### Problem description
State how many lines of the records include the word "Microservices"; the reply is that number alone.

Saved data entries
──────────────────────────────
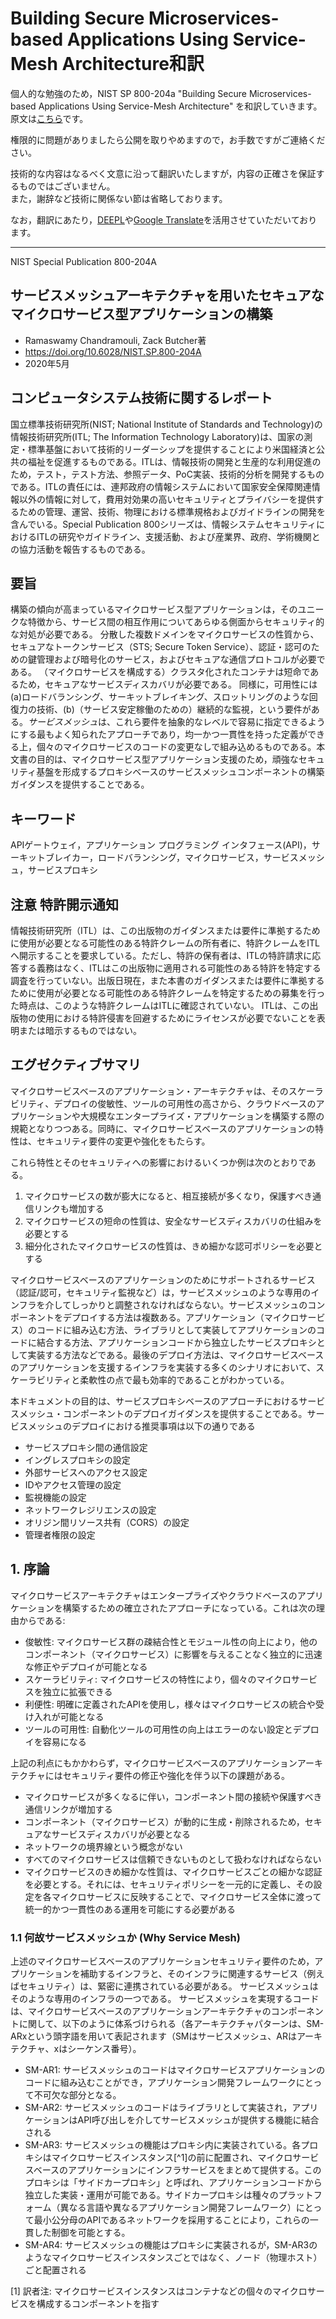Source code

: # Building Secure Microservices-based Applications Using Service-Mesh Architecture和訳

個人的な勉強のため，NIST SP 800-204a "Building Secure Microservices-based Applications Using Service-Mesh Architecture" を和訳していきます。原文は[こちら](https://csrc.nist.gov/publications/detail/sp/800-204a/final)です。

権限的に問題がありましたら公開を取りやめますので，お手数ですがご連絡ください。

技術的な内容はなるべく文意に沿って翻訳いたしますが，内容の正確さを保証するものではございません。  
また，謝辞など技術に関係ない節は省略しております。

なお，翻訳にあたり，[DEEPL](https://www.deepl.com/home)や[Google Translate](https://translate.google.co.jp/)を活用させていただいております。

---

NIST Special Publication 800-204A

## サービスメッシュアーキテクチャを用いたセキュアなマイクロサービス型アプリケーションの構築

- Ramaswamy Chandramouli, Zack Butcher著
- https://doi.org/10.6028/NIST.SP.800-204A
- 2020年5月

## コンピュータシステム技術に関するレポート

国立標準技術研究所(NIST; National Institute of Standards and Technology)の情報技術研究所(ITL; The Information Technology Laboratory)は、国家の測定・標準基盤において技術的リーダーシップを提供することにより米国経済と公共の福祉を促進するものである。ITLは、情報技術の開発と生産的な利用促進のため，テスト，テスト方法、参照データ、PoC実装、技術的分析を開発するものである。ITLの責任には、連邦政府の情報システムにおいて国家安全保障関連情報以外の情報に対して，費用対効果の高いセキュリティとプライバシーを提供するための管理、運営、技術、物理における標準規格およびガイドラインの開発を含んでいる。Special Publication 800シリーズは、情報システムセキュリティにおけるITLの研究やガイドライン、支援活動、および産業界、政府、学術機関との協力活動を報告するものである。

## 要旨

構築の傾向が高まっているマイクロサービス型アプリケーションは，そのユニークな特徴から、サービス間の相互作用についてあらゆる側面からセキュリティ的な対処が必要である。
分散した複数ドメインをマイクロサービスの性質から、セキュアなトークンサービス（STS; Secure Token Service）、認証・認可のための鍵管理および暗号化のサービス，およびセキュアな通信プロトコルが必要である。
（マイクロサービスを構成する）クラスタ化されたコンテナは短命であるため，セキュアなサービスディスカバリが必要である。
同様に，可用性には (a)ロードバランシング、サーキットブレイキング、スロットリングのような回復力の技術、(b)（サービス安定稼働のための）継続的な監視，という要件がある。*サービスメッシュ*は、これら要件を抽象的なレベルで容易に指定できるようにする最もよく知られたアプローチであり，均一かつ一貫性を持った定義ができる上，個々のマイクロサービスのコードの変更なしで組み込めるものである。本文書の目的は、マイクロサービス型アプリケーション支援のため，頑強なセキュリティ基盤を形成するプロキシベースのサービスメッシュコンポーネントの構築ガイダンスを提供することである。

## キーワード

APIゲートウェイ，アプリケーション プログラミング インタフェース(API)，サーキットブレイカー，ロードバランシング，マイクロサービス，サービスメッシュ，サービスプロキシ

## 注意 特許開示通知

情報技術研究所（ITL）は、この出版物のガイダンスまたは要件に準拠するために使用が必要となる可能性のある特許クレームの所有者に、特許クレームをITLへ開示することを要求している。ただし、特許の保有者は、ITLの特許請求に応答する義務はなく、ITLはこの出版物に適用される可能性のある特許を特定する調査を行っていない。出版日現在，また本書のガイダンスまたは要件に準拠するために使用が必要となる可能性のある特許クレームを特定するための募集を行った時点は、このような特許クレームはITLに確認されていない。 ITLは、この出版物の使用における特許侵害を回避するためにライセンスが必要でないことを表明または暗示するものではない。

## エグゼクティブサマリ

マイクロサービスベースのアプリケーション・アーキテクチャは、そのスケーラビリティ、デプロイの俊敏性、ツールの可用性の高さから、クラウドベースのアプリケーションや大規模なエンタープライズ・アプリケーションを構築する際の規範となりつつある。同時に、マイクロサービスベースのアプリケーションの特性は、セキュリティ要件の変更や強化をもたらす。

これら特性とそのセキュリティへの影響におけるいくつか例は次のとおりである。

1. マイクロサービスの数が膨大になると、相互接続が多くなり，保護すべき通信リンクも増加する
2. マイクロサービスの短命の性質は、安全なサービスディスカバリの仕組みを必要とする
3. 細分化されたマイクロサービスの性質は、きめ細かな認可ポリシーを必要とする

マイクロサービスベースのアプリケーションのためにサポートされるサービス（認証/認可，セキュリティ監視など）は，サービスメッシュのような専用のインフラを介してしっかりと調整されなければならない。サービスメッシュのコンポーネントをデプロイする方法は複数ある。アプリケーション（マイクロサービス）のコードに組み込む方法、ライブラリとして実装してアプリケーションのコードに結合する方法、アプリケーションコードから独立したサービスプロキシとして実装する方法などである。最後のデプロイ方法は、マイクロサービスベースのアプリケーションを支援するインフラを実装する多くのシナリオにおいて、スケーラビリティと柔軟性の点で最も効率的であることがわかっている。

本ドキュメントの目的は、サービスプロキシベースのアプローチにおけるサービスメッシュ・コンポーネントのデプロイガイダンスを提供することである。サービスメッシュのデプロイにおける推奨事項は以下の通りである

- サービスプロキシ間の通信設定
- イングレスプロキシの設定
- 外部サービスへのアクセス設定
- IDやアクセス管理の設定
- 監視機能の設定
- ネットワークレジリエンスの設定
- オリジン間リソース共有（CORS）の設定
- 管理者権限の設定

## 1. 序論

マイクロサービスアーキテクチャはエンタープライズやクラウドベースのアプリケーションを構築するための確立されたアプローチになっている。これは次の理由からである:

- 俊敏性: マイクロサービス群の疎結合性とモジュール性の向上により，他のコンポーネント（マイクロサービス）に影響を与えることなく独立的に迅速な修正やデプロイが可能となる
- スケーラビリティ: マイクロサービスの特性により，個々のマイクロサービスを独立に拡張できる
- 利便性: 明確に定義されたAPIを使用し，様々はマイクロサービスの統合や受け入れが可能となる
- ツールの可用性: 自動化ツールの可用性の向上はエラーのない設定とデプロイを容易になる

上記の利点にもかかわらず，マイクロサービスベースのアプリケーションアーキテクチャにはセキュリティ要件の修正や強化を伴う以下の課題がある。

- マイクロサービスが多くなるに伴い，コンポーネント間の接続や保護すべき通信リンクが増加する
- コンポーネント（マイクロサービス）が動的に生成・削除されるため，セキュアなサービスディスカバリが必要となる
- ネットワークの境界線という概念がない
- すべてのマイクロサービスは信頼できないものとして扱わなければならない
- マイクロサービスのきめ細かな性質は、マイクロサービスごとの細かな認証を必要とする。それには、セキュリティポリシーを一元的に定義し、その設定を各マイクロサービスに反映することで、マイクロサービス全体に渡って統一的かつ一貫性のある運用を可能にする必要がある

### 1.1 何故サービスメッシュか (Why Service Mesh)

上述のマイクロサービスベースのアプリケーションセキュリティ要件のため，アプリケーションを補助するインフラと、そのインフラに関連するサービス（例えばセキュリティ）は、緊密に連携されている必要がある。
サービスメッシュはそのような専用のインフラの一つである。
サービスメッシュを実現するコードは、マイクロサービスベースのアプリケーションアーキテクチャのコンポーネントに関して、以下のように体系づけられる（各アーキテクチャパターンは、SM-ARxという頭字語を用いて表記されます（SMはサービスメッシュ、ARはアーキテクチャ、xはシーケンス番号）。

- SM-AR1: サービスメッシュのコードはマイクロサービスアプリケーションのコードに組み込むことができ，アプリケーション開発フレームワークにとって不可欠な部分となる。
- SM-AR2: サービスメッシュのコードはライブラリとして実装され，アプリケーションはAPI呼び出しを介してサービスメッシュが提供する機能に結合される
- SM-AR3: サービスメッシュの機能はプロキシ内に実装されている。各プロキシはマイクロサービスインスタンス[^1]の前に配置され、マイクロサービスベースのアプリケーションにインフラサービスをまとめて提供する。このプロキシは「サイドカープロキシ」と呼ばれ、アプリケーションコードから独立した実装・運用が可能である。サイドカープロキシは種々のプラットフォーム（異なる言語や異なるアプリケーション開発フレームワーク）にとって最小公分母のAPIであるネットワークを採用することにより，これらの一貫した制御を可能とする。
- SM-AR4: サービスメッシュの機能はプロキシに実装されるが，SM-AR3のようなマイクロサービスインスタンスごとではなく、ノード（物理ホスト）ごと配置される

[1] 訳者注: マイクロサービスインスタンスはコンテナなどの個々のマイクロサービスを構成するコンポーネントを指す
──────────────────────────────
### Solution to this problem
2